Mirick was elected to serve on the Greenley City Council in November 2017. Just days before the election, the Greenley Tribune reported that Mirick had a felony forgery conviction on his record from 1978. Mirick had pleaded guilty to the crime. Despite the report, Mirick ultimately won the election to earn a seat on the council. He served as councilman for roughly a month, after which his election was questioned and overturned by a district court judge.
Mirick’s election highlighted several oversights in the Greenley election process—notably, the lack of any type of criminal background check. Greenley was relying largely on the honor system, with affidavits that asked candidates if they had previously been convicted of any crimes. Mirick said he didn’t have past convictions, and the city did not conduct any checks to verify his statement.
At backgroundchecks.com, we recommend a “trust but verify” approach for our clients. While asking about criminal history on job applications is becoming rarer and rarer—thanks to the rise of ban the box legislation—it also isn’t always used in places where it is legal.

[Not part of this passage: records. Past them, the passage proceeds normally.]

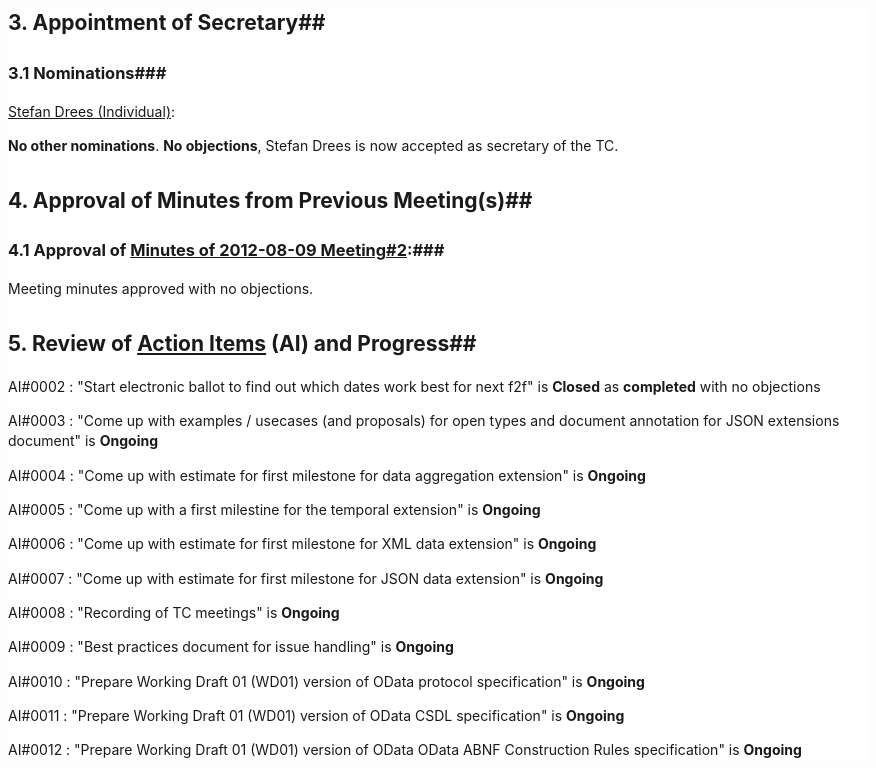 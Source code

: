 ## 3. Appointment of Secretary##

### 3.1 Nominations###

[Stefan Drees (Individual)](https://lists.oasis-open.org/archives/odata/201208/msg00076.html ):

**No other nominations**. **No objections**, Stefan Drees is now accepted as secretary of the TC.


## 4. Approval of Minutes from Previous Meeting(s)##

### 4.1 Approval of [Minutes of 2012-08-09 Meeting#2](https://www.oasis-open.org/committees/document.php?document_id=46659&wg_abbrev=odata):###

Meeting minutes approved with no objections.


## 5. Review of [Action Items](https://www.oasis-open.org/apps/org/workgroup/odata/members/action_items.php) (AI) and Progress##

AI#0002
: "Start electronic ballot to find out which dates work best for next f2f" is **Closed** as __completed__ with no objections

AI#0003
: "Come up with examples / usecases (and proposals) for open types and document annotation for JSON extensions document" is **Ongoing**

AI#0004
: "Come up with estimate for first milestone for data aggregation extension" is **Ongoing**

AI#0005
: "Come up with a first milestine for the temporal extension" is **Ongoing**

AI#0006
: "Come up with estimate for first milestone for XML data extension" is **Ongoing**

AI#0007
: "Come up with estimate for first milestone for JSON data extension" is **Ongoing**

AI#0008
: "Recording of TC meetings" is **Ongoing**

AI#0009
: "Best practices document for issue handling" is **Ongoing**

AI#0010
: "Prepare Working Draft 01 (WD01) version of OData protocol specification" is **Ongoing**

AI#0011
: "Prepare Working Draft 01 (WD01) version of OData CSDL specification" is **Ongoing**

AI#0012
: "Prepare Working Draft 01 (WD01) version of OData OData ABNF Construction Rules specification" is **Ongoing**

Ideally, your candidate will be telling the truth. Still, a series of criminal history checks—such as our county and state checks, or our US OneSEARCH multi-jurisdictional database search—would help to verify this statement and locate any potential red flags.
Greenley will implement new candidate affidavits. By signing the affidavit, candidates consent to national criminal history checks. The affidavits also include a statement that all candidates who do not meet listed qualifications will be disqualified from the election. One required qualification is that no candidate can have a felony conviction on his or her record.
The current Greenley City Council expects the background checks to cost about $50 per person, to be paid by the candidates.